*EXERCISE OBJECTIVE*
A verbatim copy of every record is required, and no pictures should be included.

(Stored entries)
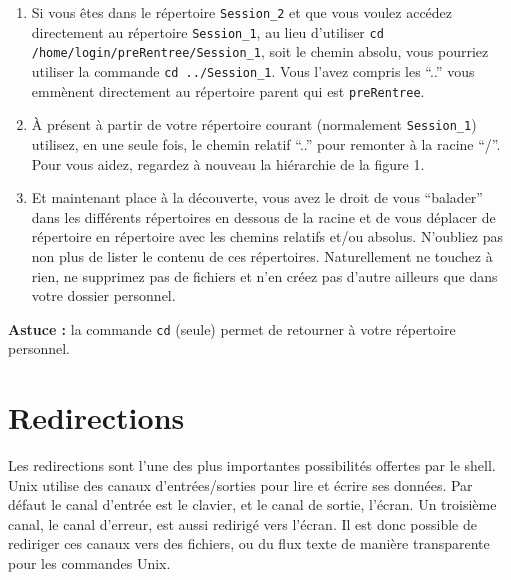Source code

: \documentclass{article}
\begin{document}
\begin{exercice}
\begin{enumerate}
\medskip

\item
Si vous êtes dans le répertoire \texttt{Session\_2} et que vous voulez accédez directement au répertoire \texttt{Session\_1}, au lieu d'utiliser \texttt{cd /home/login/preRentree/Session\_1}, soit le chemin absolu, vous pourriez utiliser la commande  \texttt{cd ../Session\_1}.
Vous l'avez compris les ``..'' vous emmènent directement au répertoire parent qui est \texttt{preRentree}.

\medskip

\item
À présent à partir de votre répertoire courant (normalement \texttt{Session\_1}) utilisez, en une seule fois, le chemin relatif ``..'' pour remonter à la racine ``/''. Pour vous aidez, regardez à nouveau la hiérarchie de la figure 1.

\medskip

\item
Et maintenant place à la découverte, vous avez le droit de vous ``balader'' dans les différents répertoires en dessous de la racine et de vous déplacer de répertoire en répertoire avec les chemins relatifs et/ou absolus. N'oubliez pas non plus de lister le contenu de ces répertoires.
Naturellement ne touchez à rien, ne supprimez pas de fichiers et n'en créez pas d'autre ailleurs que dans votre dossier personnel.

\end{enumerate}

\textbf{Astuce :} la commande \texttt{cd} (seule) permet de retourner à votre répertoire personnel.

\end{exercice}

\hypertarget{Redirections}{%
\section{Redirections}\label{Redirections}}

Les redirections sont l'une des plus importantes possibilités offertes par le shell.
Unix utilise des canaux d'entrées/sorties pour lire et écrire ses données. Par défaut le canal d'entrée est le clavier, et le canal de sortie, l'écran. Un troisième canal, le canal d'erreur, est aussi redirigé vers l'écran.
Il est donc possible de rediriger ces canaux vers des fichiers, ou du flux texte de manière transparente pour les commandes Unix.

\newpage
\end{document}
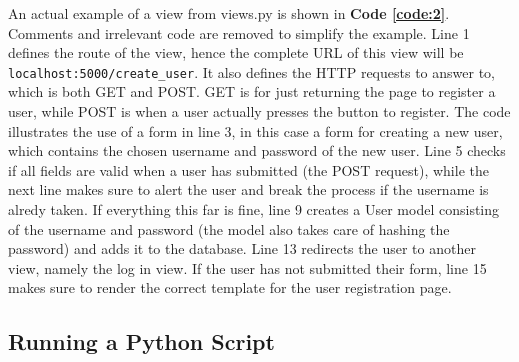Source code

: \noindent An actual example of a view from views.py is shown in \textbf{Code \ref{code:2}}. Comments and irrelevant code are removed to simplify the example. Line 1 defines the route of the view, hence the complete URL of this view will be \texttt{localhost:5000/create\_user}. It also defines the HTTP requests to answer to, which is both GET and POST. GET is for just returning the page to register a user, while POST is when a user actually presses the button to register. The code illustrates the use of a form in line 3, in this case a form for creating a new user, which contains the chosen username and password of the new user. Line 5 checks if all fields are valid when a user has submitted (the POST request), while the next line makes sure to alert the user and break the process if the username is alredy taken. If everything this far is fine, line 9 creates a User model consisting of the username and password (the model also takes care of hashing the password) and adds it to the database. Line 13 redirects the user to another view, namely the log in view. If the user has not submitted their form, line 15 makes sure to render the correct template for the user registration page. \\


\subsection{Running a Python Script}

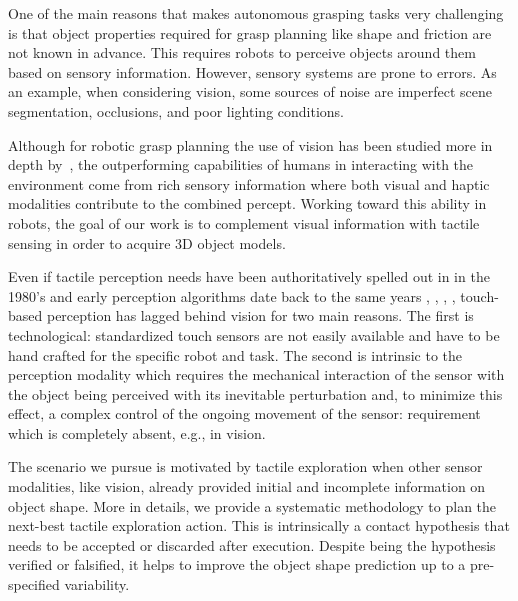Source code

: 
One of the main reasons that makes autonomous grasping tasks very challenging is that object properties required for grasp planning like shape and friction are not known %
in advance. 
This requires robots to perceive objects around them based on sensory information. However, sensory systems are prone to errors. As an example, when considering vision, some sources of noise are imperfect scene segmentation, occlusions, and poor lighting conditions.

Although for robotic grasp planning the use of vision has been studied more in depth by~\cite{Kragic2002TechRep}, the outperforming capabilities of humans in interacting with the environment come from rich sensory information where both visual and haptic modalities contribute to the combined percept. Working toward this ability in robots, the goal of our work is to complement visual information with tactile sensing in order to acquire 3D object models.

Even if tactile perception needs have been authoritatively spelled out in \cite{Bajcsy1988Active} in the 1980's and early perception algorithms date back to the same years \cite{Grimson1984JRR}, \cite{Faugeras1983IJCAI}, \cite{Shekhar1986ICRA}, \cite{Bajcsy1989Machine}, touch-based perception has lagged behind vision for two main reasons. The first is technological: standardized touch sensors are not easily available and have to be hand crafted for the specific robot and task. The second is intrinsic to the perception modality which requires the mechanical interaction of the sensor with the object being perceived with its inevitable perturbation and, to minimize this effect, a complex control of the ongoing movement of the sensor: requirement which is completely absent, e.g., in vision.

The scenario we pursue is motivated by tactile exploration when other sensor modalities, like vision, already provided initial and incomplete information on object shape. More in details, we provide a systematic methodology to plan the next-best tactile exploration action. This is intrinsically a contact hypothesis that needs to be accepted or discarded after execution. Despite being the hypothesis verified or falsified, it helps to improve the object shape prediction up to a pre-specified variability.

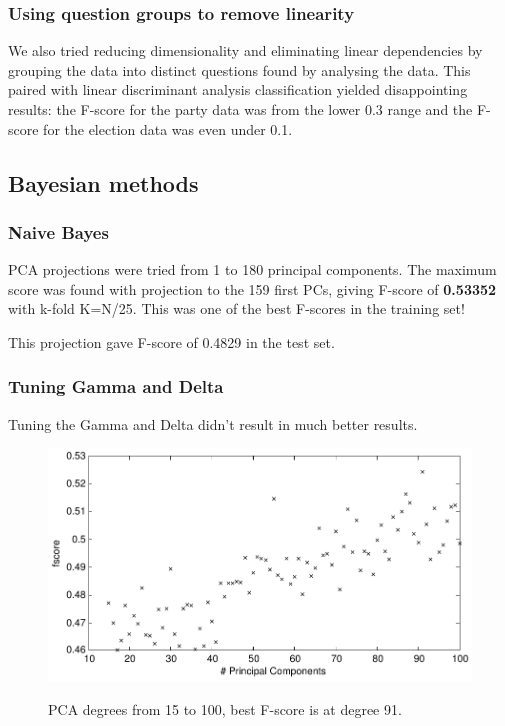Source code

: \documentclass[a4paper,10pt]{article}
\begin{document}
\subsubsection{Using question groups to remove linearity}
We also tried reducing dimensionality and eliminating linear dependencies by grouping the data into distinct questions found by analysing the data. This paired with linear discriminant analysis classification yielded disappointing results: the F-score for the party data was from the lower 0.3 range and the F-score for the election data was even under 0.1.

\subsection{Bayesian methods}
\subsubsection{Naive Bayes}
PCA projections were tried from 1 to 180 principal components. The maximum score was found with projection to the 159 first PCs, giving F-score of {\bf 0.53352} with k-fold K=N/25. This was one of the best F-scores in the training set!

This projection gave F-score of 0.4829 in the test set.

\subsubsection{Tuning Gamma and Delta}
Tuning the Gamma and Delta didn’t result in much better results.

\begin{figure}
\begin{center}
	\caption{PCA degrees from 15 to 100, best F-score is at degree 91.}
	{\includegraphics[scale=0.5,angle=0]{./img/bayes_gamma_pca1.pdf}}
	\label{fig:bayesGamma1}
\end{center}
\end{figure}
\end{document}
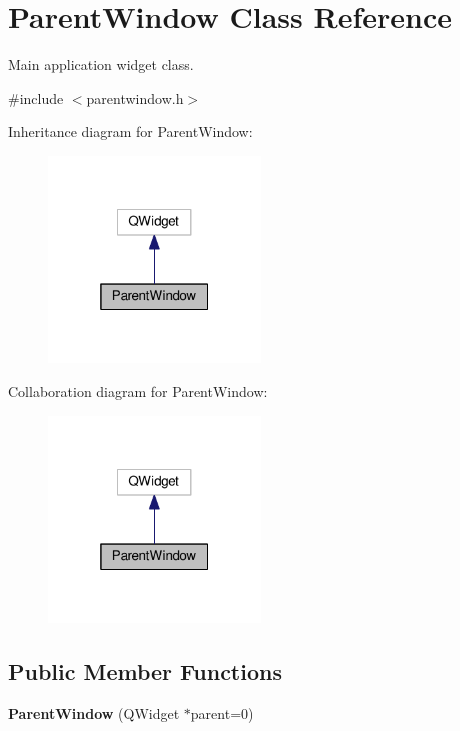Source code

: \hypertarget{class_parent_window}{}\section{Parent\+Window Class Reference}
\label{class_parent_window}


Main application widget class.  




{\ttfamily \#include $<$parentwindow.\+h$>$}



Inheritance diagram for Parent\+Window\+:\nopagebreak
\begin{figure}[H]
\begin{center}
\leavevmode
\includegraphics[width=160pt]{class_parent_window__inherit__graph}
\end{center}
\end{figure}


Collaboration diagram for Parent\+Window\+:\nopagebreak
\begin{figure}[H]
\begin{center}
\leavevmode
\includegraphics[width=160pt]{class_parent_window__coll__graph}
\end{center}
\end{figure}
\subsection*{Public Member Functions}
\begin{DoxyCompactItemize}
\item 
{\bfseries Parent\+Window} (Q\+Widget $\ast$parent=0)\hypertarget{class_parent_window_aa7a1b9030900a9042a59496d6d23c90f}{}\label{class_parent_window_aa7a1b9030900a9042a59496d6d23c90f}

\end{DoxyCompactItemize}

*RESPONSE*
Source code

: \documentclass{article}
\begin{document}
\begin{exercice}
\begin{enumerate}
\medskip

\item
Si vous êtes dans le répertoire \texttt{Session\_2} et que vous voulez accédez directement au répertoire \texttt{Session\_1}, au lieu d'utiliser \texttt{cd /home/login/preRentree/Session\_1}, soit le chemin absolu, vous pourriez utiliser la commande  \texttt{cd ../Session\_1}.
Vous l'avez compris les ``..'' vous emmènent directement au répertoire parent qui est \texttt{preRentree}.

\medskip

\item
À présent à partir de votre répertoire courant (normalement \texttt{Session\_1}) utilisez, en une seule fois, le chemin relatif ``..'' pour remonter à la racine ``/''. Pour vous aidez, regardez à nouveau la hiérarchie de la figure 1.

\medskip

\item
Et maintenant place à la découverte, vous avez le droit de vous ``balader'' dans les différents répertoires en dessous de la racine et de vous déplacer de répertoire en répertoire avec les chemins relatifs et/ou absolus. N'oubliez pas non plus de lister le contenu de ces répertoires.
Naturellement ne touchez à rien, ne supprimez pas de fichiers et n'en créez pas d'autre ailleurs que dans votre dossier personnel.

\end{enumerate}

\textbf{Astuce :} la commande \texttt{cd} (seule) permet de retourner à votre répertoire personnel.

\end{exercice}

\hypertarget{Redirections}{%
\section{Redirections}\label{Redirections}}

Les redirections sont l'une des plus importantes possibilités offertes par le shell.
Unix utilise des canaux d'entrées/sorties pour lire et écrire ses données. Par défaut le canal d'entrée est le clavier, et le canal de sortie, l'écran. Un troisième canal, le canal d'erreur, est aussi redirigé vers l'écran.
Il est donc possible de rediriger ces canaux vers des fichiers, ou du flux texte de manière transparente pour les commandes Unix.

\newpage
\end{document}
Source code

: \noindent An actual example of a view from views.py is shown in \textbf{Code \ref{code:2}}. Comments and irrelevant code are removed to simplify the example. Line 1 defines the route of the view, hence the complete URL of this view will be \texttt{localhost:5000/create\_user}. It also defines the HTTP requests to answer to, which is both GET and POST. GET is for just returning the page to register a user, while POST is when a user actually presses the button to register. The code illustrates the use of a form in line 3, in this case a form for creating a new user, which contains the chosen username and password of the new user. Line 5 checks if all fields are valid when a user has submitted (the POST request), while the next line makes sure to alert the user and break the process if the username is alredy taken. If everything this far is fine, line 9 creates a User model consisting of the username and password (the model also takes care of hashing the password) and adds it to the database. Line 13 redirects the user to another view, namely the log in view. If the user has not submitted their form, line 15 makes sure to render the correct template for the user registration page. \\


\subsection{Running a Python Script}

Source code

: 
One of the main reasons that makes autonomous grasping tasks very challenging is that object properties required for grasp planning like shape and friction are not known %
in advance. 
This requires robots to perceive objects around them based on sensory information. However, sensory systems are prone to errors. As an example, when considering vision, some sources of noise are imperfect scene segmentation, occlusions, and poor lighting conditions.

Although for robotic grasp planning the use of vision has been studied more in depth by~\cite{Kragic2002TechRep}, the outperforming capabilities of humans in interacting with the environment come from rich sensory information where both visual and haptic modalities contribute to the combined percept. Working toward this ability in robots, the goal of our work is to complement visual information with tactile sensing in order to acquire 3D object models.

Even if tactile perception needs have been authoritatively spelled out in \cite{Bajcsy1988Active} in the 1980's and early perception algorithms date back to the same years \cite{Grimson1984JRR}, \cite{Faugeras1983IJCAI}, \cite{Shekhar1986ICRA}, \cite{Bajcsy1989Machine}, touch-based perception has lagged behind vision for two main reasons. The first is technological: standardized touch sensors are not easily available and have to be hand crafted for the specific robot and task. The second is intrinsic to the perception modality which requires the mechanical interaction of the sensor with the object being perceived with its inevitable perturbation and, to minimize this effect, a complex control of the ongoing movement of the sensor: requirement which is completely absent, e.g., in vision.

The scenario we pursue is motivated by tactile exploration when other sensor modalities, like vision, already provided initial and incomplete information on object shape. More in details, we provide a systematic methodology to plan the next-best tactile exploration action. This is intrinsically a contact hypothesis that needs to be accepted or discarded after execution. Despite being the hypothesis verified or falsified, it helps to improve the object shape prediction up to a pre-specified variability.

Source code

: \documentclass[a4paper,10pt]{article}
\begin{document}
\subsubsection{Using question groups to remove linearity}
We also tried reducing dimensionality and eliminating linear dependencies by grouping the data into distinct questions found by analysing the data. This paired with linear discriminant analysis classification yielded disappointing results: the F-score for the party data was from the lower 0.3 range and the F-score for the election data was even under 0.1.

\subsection{Bayesian methods}
\subsubsection{Naive Bayes}
PCA projections were tried from 1 to 180 principal components. The maximum score was found with projection to the 159 first PCs, giving F-score of {\bf 0.53352} with k-fold K=N/25. This was one of the best F-scores in the training set!

This projection gave F-score of 0.4829 in the test set.

\subsubsection{Tuning Gamma and Delta}
Tuning the Gamma and Delta didn’t result in much better results.

\begin{figure}
\begin{center}
	\caption{PCA degrees from 15 to 100, best F-score is at degree 91.}
	{\includegraphics[scale=0.5,angle=0]{./img/bayes_gamma_pca1.pdf}}
	\label{fig:bayesGamma1}
\end{center}
\end{figure}
\end{document}
Source code

: \hypertarget{class_parent_window}{}\section{Parent\+Window Class Reference}
\label{class_parent_window}


Main application widget class.  




{\ttfamily \#include $<$parentwindow.\+h$>$}



Inheritance diagram for Parent\+Window\+:\nopagebreak
\begin{figure}[H]
\begin{center}
\leavevmode
\includegraphics[width=160pt]{class_parent_window__inherit__graph}
\end{center}
\end{figure}


Collaboration diagram for Parent\+Window\+:\nopagebreak
\begin{figure}[H]
\begin{center}
\leavevmode
\includegraphics[width=160pt]{class_parent_window__coll__graph}
\end{center}
\end{figure}
\subsection*{Public Member Functions}
\begin{DoxyCompactItemize}
\item 
{\bfseries Parent\+Window} (Q\+Widget $\ast$parent=0)\hypertarget{class_parent_window_aa7a1b9030900a9042a59496d6d23c90f}{}\label{class_parent_window_aa7a1b9030900a9042a59496d6d23c90f}

\end{DoxyCompactItemize}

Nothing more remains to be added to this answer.